By Robin Reinders
When you hear the word ‘Brazil’, what do you see? Racing driver Alain Prost correlates the country with a sequence of fond images. He remembers the sun, the sand. He remembers the smiles of the locals, their welcome, their character. He remembers the churrascarias and the beach and the grandeur of Rio de Janeiro. ‘And then’ – he speaks wistfully in an interview, mouth pulling askew – ‘there’s Ayrton.’
It is an invocation spoken like a prayer, a name that rests heavy at the base of Prost’s skull, brought forth and splayed bitterly across his face. It is both wound and salve. Match and mirror. ‘When you talk about Senna you speak about Prost and when you speak about Prost you talk about Senna.’ It is arguably the greatest rivalry in motorsport history; two near-divine beings rocketing through Formula One’s golden age, galvanising it with their animosity, their obsessive competitiveness, their tragic humanity. Near-divine. Near.
Teammates, 11 and 12 – but never partners. Theirs was a war waged in millimetres, in fractions of a second, in the mechanical exhale of a V6. Senna drove with holy devotion, God behind his ribs and beneath his palms; Prost was secular, stringent, sharp. In no world were either clean. Haniff Abdurraqib speaks on that astringent flavour of intimacy enemies share: ‘there is a tenderness in knowing what desire ties you to a person, even if you have spent your dreaming hours cutting them a casket … it is a blessing to know someone wants a funeral for you.’ Senna’s monomaniacal fixation on Prost cannot be overstated; here was a teenage karter with Renault-yellow and a charmingly crooked nose plastered on his bedroom wall, all-grown-up and starving for approval. Idolisation through a jaundiced lens: gnarled into confounded resentment, gnawing at the insatiable void of a racing driver’s volatile ego. ‘Ayrton did not think about other people’, Prost would say, ‘he just thought about me.’

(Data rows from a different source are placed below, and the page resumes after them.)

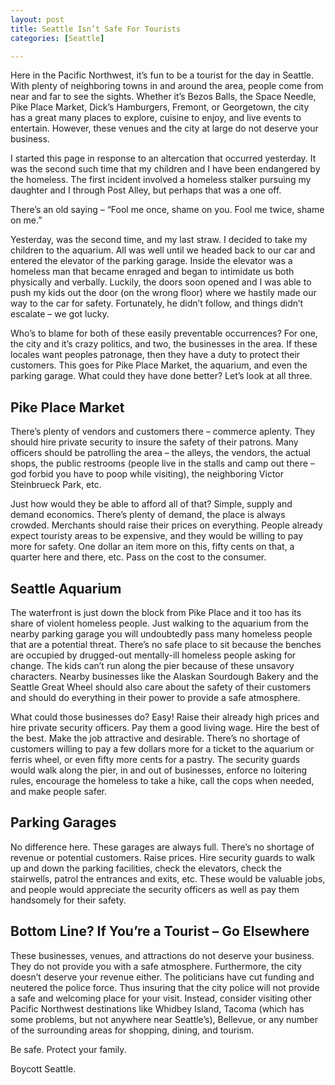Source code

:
 ```yaml
---
layout: post
title: Seattle Isn’t Safe For Tourists
categories: [Seattle]

---
```


Here in the Pacific Northwest, it’s fun to be a tourist for the day in Seattle. With plenty of neighboring towns in and around the area, people come from near and far to see the sights. Whether it’s Bezos Balls, the Space Needle, Pike Place Market, Dick’s Hamburgers, Fremont, or Georgetown, the city has a great many places to explore, cuisine to enjoy, and live events to entertain. However, these venues and the city at large do not deserve your business.

I started this page in response to an altercation that occurred yesterday. It was the second such time that my children and I have been endangered by the homeless. The first incident involved a homeless stalker pursuing my daughter and I through Post Alley, but perhaps that was a one off.
<!--more-->

There’s an old saying – “Fool me once, shame on you. Fool me twice, shame on me.”

Yesterday, was the second time, and my last straw. I decided to take my children to the aquarium. All was well until we headed back to our car and entered the elevator of the parking garage. Inside the elevator was a homeless man that became enraged and began to intimidate us both physically and verbally. Luckily, the doors soon opened and I was able to push my kids out the door (on the wrong floor) where we hastily made our way to the car for safety. Fortunately, he didn’t follow, and things didn’t escalate – we got lucky.

Who’s to blame for both of these easily preventable occurrences? For one, the city and it’s crazy politics, and two, the businesses in the area. If these locales want peoples patronage, then they have a duty to protect their customers. This goes for Pike Place Market, the aquarium, and even the parking garage. What could they have done better? Let’s look at all three.

## Pike Place Market
There’s plenty of vendors and customers there – commerce aplenty. They should hire private security to insure the safety of their patrons. Many officers should be patrolling the area – the alleys, the vendors, the actual shops, the public restrooms (people live in the stalls and camp out there – god forbid you have to poop while visiting), the neighboring Victor Steinbrueck Park, etc.

Just how would they be able to afford all of that? Simple, supply and demand economics. There’s plenty of demand, the place is always crowded. Merchants should raise their prices on everything. People already expect touristy areas to be expensive, and they would be willing to pay more for safety. One dollar an item more on this, fifty cents on that, a quarter here and there, etc. Pass on the cost to the consumer.

## Seattle Aquarium
The waterfront is just down the block from Pike Place and it too has its share of violent homeless people. Just walking to the aquarium from the nearby parking garage you will undoubtedly pass many homeless people that are a potential threat. There’s no safe place to sit because the benches are occupied by drugged-out mentally-ill homeless people asking for change. The kids can’t run along the pier because of these unsavory characters. Nearby businesses like the Alaskan Sourdough Bakery and the Seattle Great Wheel should also care about the safety of their customers and should do everything in their power to provide a safe atmosphere.

What could those businesses do? Easy! Raise their already high prices and hire private security officers. Pay them a good living wage. Hire the best of the best. Make the job attractive and desirable. There’s no shortage of customers willing to pay a few dollars more for a ticket to the aquarium or ferris wheel, or even fifty more cents for a pastry. The security guards would walk along the pier, in and out of businesses, enforce no loitering rules, encourage the homeless to take a hike, call the cops when needed, and make people safer.

## Parking Garages
No difference here. These garages are always full. There’s no shortage of revenue or potential customers. Raise prices. Hire security guards to walk up and down the parking facilities, check the elevators, check the stairwells, patrol the entrances and exits, etc. These would be valuable jobs, and people would appreciate the security officers as well as pay them handsomely for their safety.

## Bottom Line? If You’re a Tourist – Go Elsewhere
These businesses, venues, and attractions do not deserve your business. They do not provide you with a safe atmosphere. Furthermore, the city doesn’t deserve your revenue either. The politicians have cut funding and neutered the police force. Thus insuring that the city police will not provide a safe and welcoming place for your visit. Instead, consider visiting other Pacific Northwest destinations like Whidbey Island, Tacoma (which has some problems, but not anywhere near Seattle’s), Bellevue, or any number of the surrounding areas for shopping, dining, and tourism.

Be safe. Protect your family.

Boycott Seattle.
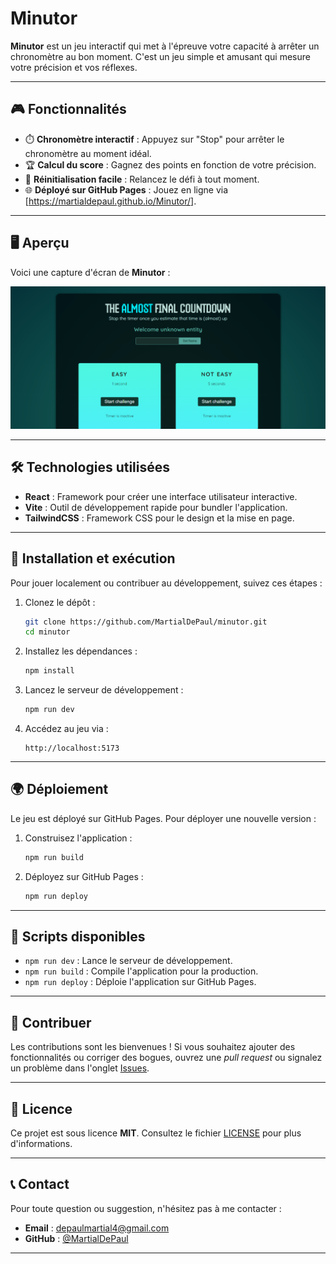# Minutor

**Minutor** est un jeu interactif qui met à l'épreuve votre capacité à arrêter un chronomètre au bon moment. C'est un jeu simple et amusant qui mesure votre précision et vos réflexes.

---

## 🎮 Fonctionnalités

- ⏱️ **Chronomètre interactif** : Appuyez sur "Stop" pour arrêter le chronomètre au moment idéal.
- 🏆 **Calcul du score** : Gagnez des points en fonction de votre précision.
- 🚀 **Réinitialisation facile** : Relancez le défi à tout moment.
- 🌐 **Déployé sur GitHub Pages** : Jouez en ligne via [https://martialdepaul.github.io/Minutor/].

---

## 🖥️ Aperçu

Voici une capture d'écran de **Minutor** :

![Aperçu de Minutor](./src/assets/img.png)

---

## 🛠️ Technologies utilisées

- **React** : Framework pour créer une interface utilisateur interactive.
- **Vite** : Outil de développement rapide pour bundler l'application.
- **TailwindCSS** : Framework CSS pour le design et la mise en page.

---

## 🚀 Installation et exécution

Pour jouer localement ou contribuer au développement, suivez ces étapes :

1. Clonez le dépôt :
   ```bash
   git clone https://github.com/MartialDePaul/minutor.git
   cd minutor
   ```

2. Installez les dépendances :
   ```bash
   npm install
   ```

3. Lancez le serveur de développement :
   ```bash
   npm run dev
   ```

4. Accédez au jeu via :
   ```plaintext
   http://localhost:5173
   ```

---

## 🌍 Déploiement

Le jeu est déployé sur GitHub Pages. Pour déployer une nouvelle version :

1. Construisez l'application :
   ```bash
   npm run build
   ```

2. Déployez sur GitHub Pages :
   ```bash
   npm run deploy
   ```

---

## 📝 Scripts disponibles

- `npm run dev` : Lance le serveur de développement.
- `npm run build` : Compile l'application pour la production.
- `npm run deploy` : Déploie l'application sur GitHub Pages.

---

## 🧩 Contribuer

Les contributions sont les bienvenues ! Si vous souhaitez ajouter des fonctionnalités ou corriger des bogues, ouvrez une *pull request* ou signalez un problème dans l'onglet [Issues](https://github.com/MartialDePaul/minutor/issues).

---

## 📄 Licence

Ce projet est sous licence **MIT**. Consultez le fichier [LICENSE](LICENSE) pour plus d'informations.

---

## 📞 Contact

Pour toute question ou suggestion, n'hésitez pas à me contacter :

- **Email** : depaulmartial4@gmail.com
- **GitHub** : [@MartialDePaul](https://github.com/MartialDePaul)

---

Suzuka was the crucible. 1989 saw a collision on the chicane: Prost turning into Senna, sacrificing the twin McLarens on the altar of the tarmac to strategically secure his success; Senna, furious and dogged as he hauled the damaged car to the finish line – only to have his win invalidated, the championship seized. 1990 saw a reflection, a retribution: Senna hurtling into Prost, abandoning his former teammate – now driving for Ferrari – in the gravel as he snatched the championship like a malicious, mean-faced baby-brother.
When Prost retired, the fever broke: ‘We came to terms … and we stopped trying to remake each other.’ For the first time, there was laughter. Prost describes the year between 1993 and 1994 as the time he and Senna were closest. ‘Why did we put ourselves through all of that?’ he would ask. There was ease. There were breakfasts and late-night phone calls and ‘my dear friend Alain; we miss you Alain’ – spoken by Senna on the morning of the end of all things. And then Alain Prost watched Ayrton Senna die from the commentary booth at Imola. Watched as Senna torpedoed at 211 km/h into a concrete cradle. How do you cope? How do you mourn your mirror?
‘Maybe all I can say is that I was having breakfast in the morning of race day and he dropped by and sat with me. I am glad his final breakfast was with me. Even though it was short, that was still time he gave to me.’ This is how Alain speaks of his only rival, his counterpart, his almost-friend for the next thirty years, voice cloyed with saudade.
‘It was a fantastic story, don’t you think?’ he asks. His words are quiet, hopelessly reverent.